Results from last night's pass?
vmProtect6
10 machines setup to backup
3 machines failed backup (always failed perform the requested operation, failed to open the vm, failed to create a quiesced snapshot, create snapshot failed). One of these machines is an HR payroll server and thats really important that it gets backed up.
Failed - 2 Windows 2008 32bit server, 1 Windows 2003 R2 32bit server.

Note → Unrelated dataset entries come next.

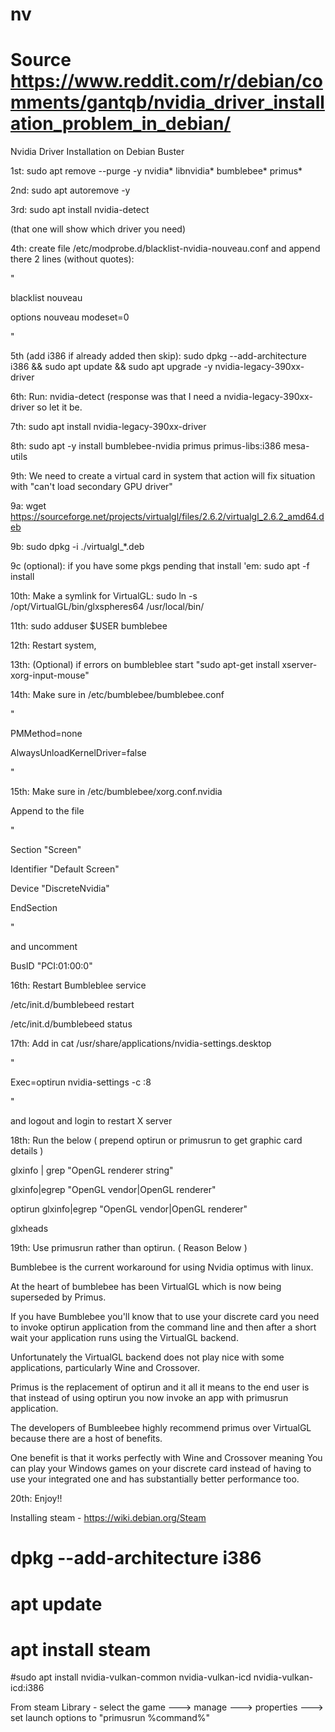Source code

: # nv
# Source https://www.reddit.com/r/debian/comments/gantqb/nvidia_driver_installation_problem_in_debian/

Nvidia Driver Installation on Debian Buster


1st: sudo apt remove --purge -y nvidia* libnvidia* bumblebee* primus*

2nd: sudo apt autoremove -y

3rd: sudo apt install nvidia-detect

(that one will show which driver you need)

4th: create file /etc/modprobe.d/blacklist-nvidia-nouveau.conf and append there 2 lines (without quotes):

"

blacklist nouveau

options nouveau modeset=0

"

5th (add i386 if already added then skip): sudo dpkg --add-architecture i386 && sudo apt update && sudo apt upgrade -y nvidia-legacy-390xx-driver

6th: Run: nvidia-detect (response was that I need a nvidia-legacy-390xx-driver so let it be.

7th: sudo apt install nvidia-legacy-390xx-driver

8th: sudo apt -y install bumblebee-nvidia primus primus-libs:i386 mesa-utils

9th: We need to create a virtual card in system that action will fix situation with "can't load secondary GPU driver"

9a: wget https://sourceforge.net/projects/virtualgl/files/2.6.2/virtualgl_2.6.2_amd64.deb

9b: sudo dpkg -i ./virtualgl_*.deb

9c (optional): if you have some pkgs pending that install 'em: sudo apt -f install

10th: Make a symlink for VirtualGL: sudo ln -s /opt/VirtualGL/bin/glxspheres64 /usr/local/bin/

11th: sudo adduser $USER bumblebee

12th: Restart system,

13th: (Optional) if errors on bumbleblee start "sudo apt-get install xserver-xorg-input-mouse"

14th: Make sure in /etc/bumblebee/bumblebee.conf

"

PMMethod=none

AlwaysUnloadKernelDriver=false

"

15th: Make sure in /etc/bumblebee/xorg.conf.nvidia

Append to the file

"

Section "Screen"

Identifier "Default Screen"

Device "DiscreteNvidia"

EndSection

"

and uncomment

BusID "PCI:01:00:0"


16th: Restart Bumbleblee service

/etc/init.d/bumblebeed restart

/etc/init.d/bumblebeed status


17th: Add in cat /usr/share/applications/nvidia-settings.desktop

"

Exec=optirun nvidia-settings -c :8

"

and logout and login to restart X server


18th: Run the below ( prepend optirun or primusrun to get graphic card details )


glxinfo | grep "OpenGL renderer string"

glxinfo|egrep "OpenGL vendor|OpenGL renderer"

optirun glxinfo|egrep "OpenGL vendor|OpenGL renderer"

glxheads


19th: Use primusrun rather than optirun. ( Reason Below )

Bumblebee is the current workaround for using Nvidia optimus with linux.

At the heart of bumblebee has been VirtualGL which is now being superseded by Primus.

If you have Bumblebee you'll know that to use your discrete card you need to invoke optirun application from the command line and then after a short wait your application runs using the VirtualGL backend.

Unfortunately the VirtualGL backend does not play nice with some applications, particularly Wine and Crossover.

Primus is the replacement of optirun and it all it means to the end user is that instead of using optirun you now invoke an app with primusrun application.

The developers of Bumbleebee highly recommend primus over VirtualGL because there are a host of benefits.

One benefit is that it works perfectly with Wine and Crossover meaning You can play your Windows games on your discrete card instead of having to use your integrated one and has substantially better performance too.

20th: Enjoy!!

Installing steam - https://wiki.debian.org/Steam

# dpkg --add-architecture i386

# apt update

# apt install steam

#sudo apt install nvidia-vulkan-common nvidia-vulkan-icd nvidia-vulkan-icd:i386

From steam Library - select the game ---> manage ---> properties ---> set launch options to "primusrun %command%"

This past weekend I have more jobs that run because once or twice a week is sufficient for what they do (they don't change much). I had 2 out of 9 jobs fail. 1 Windows 2008 R2 64bit server and 1 Linux box.

vmProtect7 beta
The only thing that failed was our mail server (2003 R2 box with Exchange 2007) There's 10 jobs so 9 went through. The one has a warning "Failed to detect GRUB loader" and it's an Ubuntu linux box. Despite the warning I think it still backed up I guess because there's a 3.5 GB TIB file with it's name out on my system.

vCenter stuck tasks
The other thing I see is stuck tasks in vCenter. Like today (2/15/2012) I see a task stuck at 98% in vcenter initiated by my user name, requested start time 2/11/2012 6:31:05 AM. The task is titled Acronis vmProtect Backup. There's no way to get it out of there unless I restart the vCenter server.

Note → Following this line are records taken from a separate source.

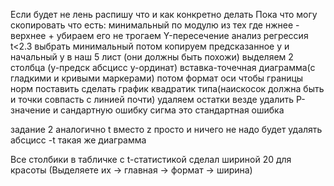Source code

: Если будет не лень распишу что и как конкретно делать
Пока что могу скопировать что есть:
минимальный по модулю из тех где нжнее - верхнее +
убираем его
не трогаем Y-пересечение
анализ регрессия
t<2.3 выбрать минимальный
потом копируем предсказанное y и начальный y в наш 5 лист
(они должны быть похожи)
выделяем 2 столбца (y-предск абсцисс y-ординат)
вставка-точечная диаграмма(с гладкими и кривыми маркерами)
потом формат оси чтобы границы норм поставить
сделать график квадратик типа(наискосок должна быть и точки совпасть с линией почти)
удаляем остатки везде
удалить P-значение и сандартную ошибку
сигма это стандартная ошибка


задание 2 аналогично t вместо z просто
и ничего не надо будет удалять
абсцисс -t
такая же диаграмма

Все столбики в табличке с t-статистикой сделал шириной 20 для красоты
(Выделяете их -> главная -> формат -> ширина)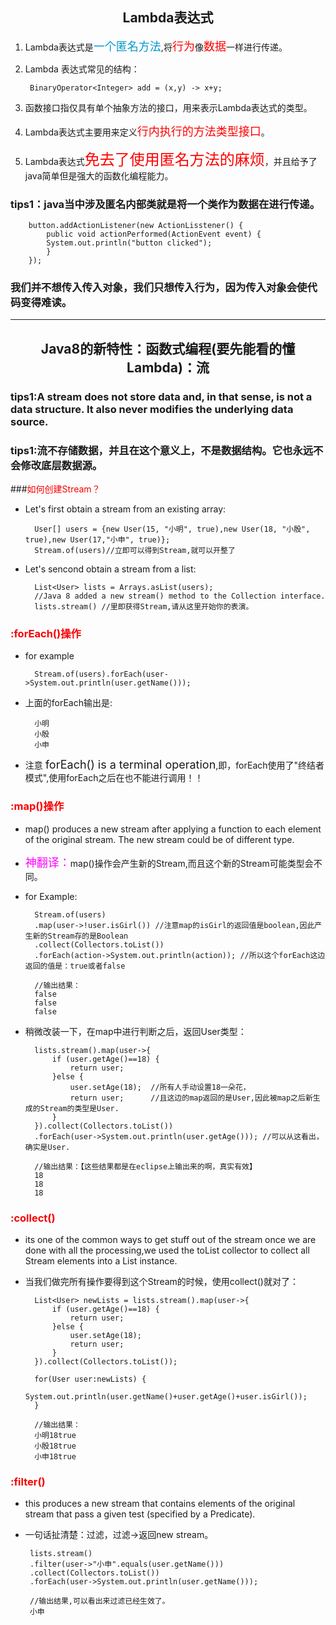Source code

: ## <center>Lambda表达式</center>
1. Lambda表达式是<font color="#0099CC" size="4" >一个匿名方法</font>,将<font color="#FF0000" size="4" >行为</font>像<font color="#FF0000" size="4" >数据</font>一样进行传递。
2. Lambda 表达式常见的结构：

		BinaryOperator<Integer> add = (x,y) -> x+y;
3. 函数接口指仅具有单个抽象方法的接口，用来表示Lambda表达式的类型。
4. Lambda表达式主要用来定义<font color="#FF0000" size="4" >行内执行的方法类型接口</font>。
5. Lambda表达式<font color="#FF0000" size="5" >免去了使用匿名方法的麻烦</font>，并且给予了java简单但是强大的函数化编程能力。
### tips1：java当中涉及匿名内部类就是将一个类作为数据在进行传递。
		button.addActionListener(new ActionLisstener() {
			public void actionPerformed(ActionEvent event) {
			System.out.println("button clicked");
			}
		});
### 我们并不想传入传入对象，我们只想传入行为，因为传入对象会使代码变得难读。
---
## <center>Java8的新特性：函数式编程(要先能看的懂Lambda)：流</center>
### tips1:A stream does not store data and, in that sense, is not a data structure. It also never modifies the underlying data source.
### tips1:流不存储数据，并且在这个意义上，不是数据结构。它也永远不会修改底层数据源。

###<font color="#f800">如何创建Stream？</font>
* Let's first obtain a stream from an existing array:

		User[] users = {new User(15, "小明", true),new User(18, "小殷", true),new User(17,"小申", true)};
		Stream.of(users)//立即可以得到Stream,就可以开整了
* Let's sencond obtain a stream from a list:

		List<User> lists = Arrays.asList(users);
		//Java 8 added a new stream() method to the Collection interface.
		lists.stream() //里即获得Stream,请从这里开始你的表演。

### <font color="#f800">:forEach()操作</font>
* for example

		Stream.of(users).forEach(user->System.out.println(user.getName()));
* 上面的forEach输出是:

		小明
		小殷
		小申
* 注意 <font size="4">forEach() is a terminal operation</font>,即，forEach使用了"终结者模式",使用forEach之后在也不能进行调用！！
### <font color="#f800">:map()操作</font>
* map() produces a new stream after applying a function to each element of the original stream. The new stream could be of different type.
* <font color="#ff00ff" size=4>神翻译：</font>map()操作会产生新的Stream,而且这个新的Stream可能类型会不同。
* for Example:
		
		Stream.of(users)
		.map(user->!user.isGirl()) //注意map的isGirl的返回值是boolean,因此产生新的Stream存的是Boolean
		.collect(Collectors.toList())
		.forEach(action->System.out.println(action)); //所以这个forEach这边返回的值是：true或者false

		//输出结果：
		false
		false
		false
* 稍微改装一下，在map中进行判断之后，返回User类型：
		
		lists.stream().map(user->{
			if (user.getAge()==18) {
				return user;
			}else {
				user.setAge(18);  //所有人手动设置18一朵花，
				return user;	  //且这边的map返回的是User,因此被map之后新生成的Stream的类型是User.
			}
		}).collect(Collectors.toList())
		.forEach(user->System.out.println(user.getAge())); //可以从这看出，确实是User.

		//输出结果：【这些结果都是在eclipse上输出来的啊，真实有效】
		18
		18
		18
### <font color="#f800">:collect()</font>
* its one of the common ways to get stuff out of the stream once we are done with all the processing,we used the toList collector to collect all Stream elements into a List instance.
* 当我们做完所有操作要得到这个Stream的时候，使用collect()就对了：
		
		List<User> newLists = lists.stream().map(user->{
			if (user.getAge()==18) {
				return user;
			}else {
				user.setAge(18);
				return user;
			}
		}).collect(Collectors.toList());
		
		for(User user:newLists) {
			System.out.println(user.getName()+user.getAge()+user.isGirl());
		}
	
		//输出结果：	
		小明18true
		小殷18true
		小申18true

### <font color="#f800">:filter()</font>
*  this produces a new stream that contains elements of the original stream that pass a given test (specified by a Predicate).
*  一句话扯清楚：过滤，过滤->返回new stream。

		lists.stream()
		.filter(user->"小申".equals(user.getName()))
		.collect(Collectors.toList())
		.forEach(user->System.out.println(user.getName()));

		//输出结果,可以看出来过滤已经生效了。
		小申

KJSTech - Good info! From your notes it really looks like the vmProtect7 may be an improvement! Question... are you using the appliance or an agent installed on a windows system for the beta?

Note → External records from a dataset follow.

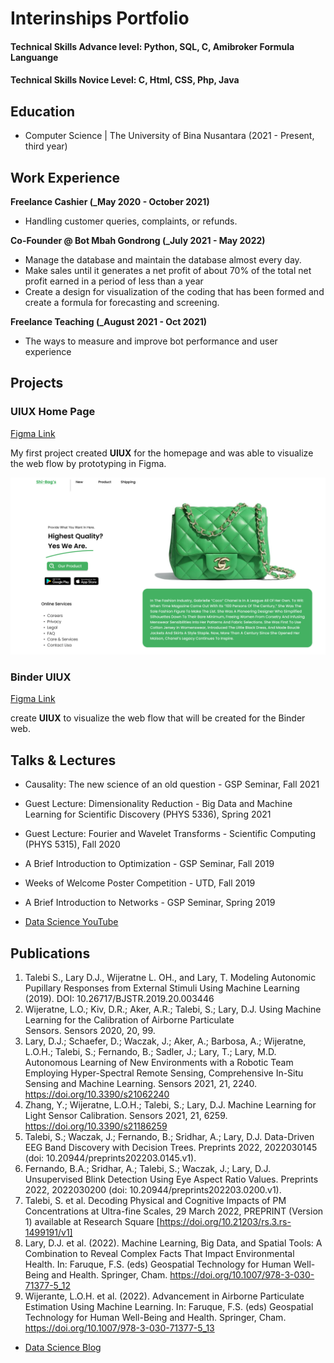 # Interinships Portfolio

#### Technical Skills Advance level: Python, SQL, C, Amibroker Formula Languange
#### Technical Skills Novice Level: C, Html, CSS, Php, Java

## Education
- Computer Science | The University of Bina Nusantara (2021 - Present, third year)								       		

## Work Experience
**Freelance Cashier (_May 2020 - October 2021)**
- Handling customer queries, complaints, or refunds.

**Co-Founder @ Bot Mbah Gondrong (_July 2021 - May 2022)**
- Manage the database and maintain the database almost every day.
- Make sales until it generates a net profit of about 70% of the total net profit earned in a period of less than a year
- Create a design for visualization of the coding that has been formed and create a formula for forecasting and screening.

**Freelance Teaching (_August 2021 - Oct 2021)**
- The ways to measure and improve bot performance and user experience

## Projects
### UIUX Home Page
[Figma Link]([/Assets/HomePage.png](https://www.figma.com/proto/kslZoY4hypqArBOpFRAvNN/Simple-homepage?node-id=1-2&starting-point-node-id=1%3A2&mode=design&t=fOMwxdmp4T6yjYjv-1))

My first project created **UIUX** for the homepage and was able to visualize the web flow by prototyping in Figma.

![Shi-Bag's Web Home Page](Assets/HomePage.png)

### Binder UIUX
[Figma Link]([https://www.mdpi.com/1424-8220/22/11/4240](https://www.figma.com/proto/71gMPgQnAHpAgVzv4hzFdY/Page-FAQ?node-id=102-4&starting-point-node-id=15%3A2&mode=design&t=x5sH2SBdpEX4oekC-1))

create **UIUX** to visualize the web flow that will be created for the Binder web. 

## Talks & Lectures
- Causality: The new science of an old question - GSP Seminar, Fall 2021
- Guest Lecture: Dimensionality Reduction - Big Data and Machine Learning for Scientific Discovery (PHYS 5336), Spring 2021
- Guest Lecture: Fourier and Wavelet Transforms - Scientific Computing (PHYS 5315), Fall 2020
- A Brief Introduction to Optimization - GSP Seminar, Fall 2019
- Weeks of Welcome Poster Competition - UTD, Fall 2019
- A Brief Introduction to Networks - GSP Seminar, Spring 2019

- [Data Science YouTube](https://www.youtube.com/channel/UCa9gErQ9AE5jT2DZLjXBIdA)

## Publications
1. Talebi S., Lary D.J., Wijeratne L. OH., and Lary, T. Modeling Autonomic Pupillary Responses from External Stimuli Using Machine Learning (2019). DOI: 10.26717/BJSTR.2019.20.003446
2. Wijeratne, L.O.; Kiv, D.R.; Aker, A.R.; Talebi, S.; Lary, D.J. Using Machine Learning for the Calibration of Airborne Particulate Sensors. Sensors 2020, 20, 99.
3. Lary, D.J.; Schaefer, D.; Waczak, J.; Aker, A.; Barbosa, A.; Wijeratne, L.O.H.; Talebi, S.; Fernando, B.; Sadler, J.; Lary, T.; Lary, M.D. Autonomous Learning of New Environments with a Robotic Team Employing Hyper-Spectral Remote Sensing, Comprehensive In-Situ Sensing and Machine Learning. Sensors 2021, 21, 2240. https://doi.org/10.3390/s21062240
4. Zhang, Y.; Wijeratne, L.O.H.; Talebi, S.; Lary, D.J. Machine Learning for Light Sensor Calibration. Sensors 2021, 21, 6259. https://doi.org/10.3390/s21186259
5. Talebi, S.; Waczak, J.; Fernando, B.; Sridhar, A.; Lary, D.J. Data-Driven EEG Band Discovery with Decision Trees. Preprints 2022, 2022030145 (doi: 10.20944/preprints202203.0145.v1).
6. Fernando, B.A.; Sridhar, A.; Talebi, S.; Waczak, J.; Lary, D.J. Unsupervised Blink Detection Using Eye Aspect Ratio Values. Preprints 2022, 2022030200 (doi: 10.20944/preprints202203.0200.v1).
7. Talebi, S. et al. Decoding Physical and Cognitive Impacts of PM Concentrations at Ultra-fine Scales, 29 March 2022, PREPRINT (Version 1) available at Research Square [https://doi.org/10.21203/rs.3.rs-1499191/v1]
8. Lary, D.J. et al. (2022). Machine Learning, Big Data, and Spatial Tools: A Combination to Reveal Complex Facts That Impact Environmental Health. In: Faruque, F.S. (eds) Geospatial Technology for Human Well-Being and Health. Springer, Cham. https://doi.org/10.1007/978-3-030-71377-5_12
9. Wijerante, L.O.H. et al. (2022). Advancement in Airborne Particulate Estimation Using Machine Learning. In: Faruque, F.S. (eds) Geospatial Technology for Human Well-Being and Health. Springer, Cham. https://doi.org/10.1007/978-3-030-71377-5_13

- [Data Science Blog](https://medium.com/@shawhin)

Similar question for all on this thread... what is everyone use to run the backups? i.e. is the case that all of us are using the virtual appliance and seeing these errors? By contrast, is there a better experience using a windows server to run the backup agent? If so, what kind of system is being used successfully?

Please let us all know!

KurtA - how did you get access to the virtual appliance? Did you ssh in? Are the credentials needed published?

MickyW - I followed the procedure outlined in the article http://kb.acronis.com/content/4568

- Open the vSphere Client and click on the Virtual Appliance;
- Click the Console tab;
- Press Ctrl-Alt-F2 to enter the command prompt;

This opens a root shell in the Virtual Appliance. The following command starts the ssh-Server

# /bin/sshd

Now you can use your favorite ssh Client to connect to the Appliance with the same credentials you use to connect with your browser to the web frontend.

MickyW wrote:

KJSTech - Good info! From your notes it really looks like the vmProtect7 may be an improvement! Question... are you using the appliance or an agent installed on a windows system for the beta?

Similar question for all on this thread... what is everyone use to run the backups? i.e. is the case that all of us are using the virtual appliance and seeing these errors? By contrast, is there a better experience using a windows server to run the backup agent? If so, what kind of system is being used successfully?

Please let us all know!

I have both vmprotect6 and 7 beta installed as virtual appliances.

I haven't thought about spinning it up as an agent installed on a windows box. I just don't like the idea of having a full blown windows server eating resources and requiring updates and all that stuff. Lean and mean is how I like it!

I actually have my Windows server had it's auto updates disabled. So far, it's running fine.